„Chancen nie besser als heute“: Erfolgreicher Girls'Day-Auftakt im Bundeskanzleramt
24 Schülerinnen aus Berlin und 7 D21-Mitgliedsorganisationen nahmen an der Auftaktveranstaltung des Girls'Day mit Bundeskanzler Olaf Scholz teil. Dabei entdeckten die Schülerinnen neue Berufsbilder, konnten am Technikparcours testen und tüfteln und es blieb sogar Zeit für ein Selfie mit dem Bundeskanzler.
Berlin, 26. April 2023. Leises Geflüster, kurzes Zupfen am Oberteil, letzte Haarsträhnen werden aus dem Gesicht gepustet.

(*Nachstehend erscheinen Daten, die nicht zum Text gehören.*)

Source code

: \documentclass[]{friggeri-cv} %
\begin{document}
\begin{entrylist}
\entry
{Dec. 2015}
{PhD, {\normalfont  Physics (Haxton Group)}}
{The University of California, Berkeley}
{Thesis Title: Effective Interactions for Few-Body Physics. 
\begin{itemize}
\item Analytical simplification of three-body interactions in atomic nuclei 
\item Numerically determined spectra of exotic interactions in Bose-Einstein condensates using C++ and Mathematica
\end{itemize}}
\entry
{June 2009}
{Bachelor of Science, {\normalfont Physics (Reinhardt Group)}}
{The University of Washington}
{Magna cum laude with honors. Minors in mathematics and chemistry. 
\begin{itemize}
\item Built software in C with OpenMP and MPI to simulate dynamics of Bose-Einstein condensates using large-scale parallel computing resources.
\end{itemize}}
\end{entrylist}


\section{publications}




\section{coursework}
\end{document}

Die Stimmung ist positiv angespannt, es herrscht eine gewisse Ehrfurcht, denn gleich kommt „er“, der Bundeskanzler. 24 Schülerinnen aus drei Berliner Schulen (Röntgen-Sekundarschule Neukölln, Schule am Staakener Kleeblatt, Beethoven-Gymnasium Lankwitz) nehmen heute im Bundeskanzleramt an der Auftaktveranstaltung des diesjährigen Girls‘Day teil. Schon seit den Morgenstunden begehen die Schülerinnen die sieben unterschiedlichen Stationen des Technikparcours der Initiative D21. Sie testen, tüfteln und entdecken Berufsbilder wie Elektrotechnikingenieurin, Fachinformatikerin oder Nachhaltigkeitsmanagerin. Die Anspannung steigt, denn gleich sollen sie den Technikparcours Bundeskanzler Olaf Scholz präsentieren. Und den Bundeskanzler trifft man schließlich nicht alle Tage persönlich.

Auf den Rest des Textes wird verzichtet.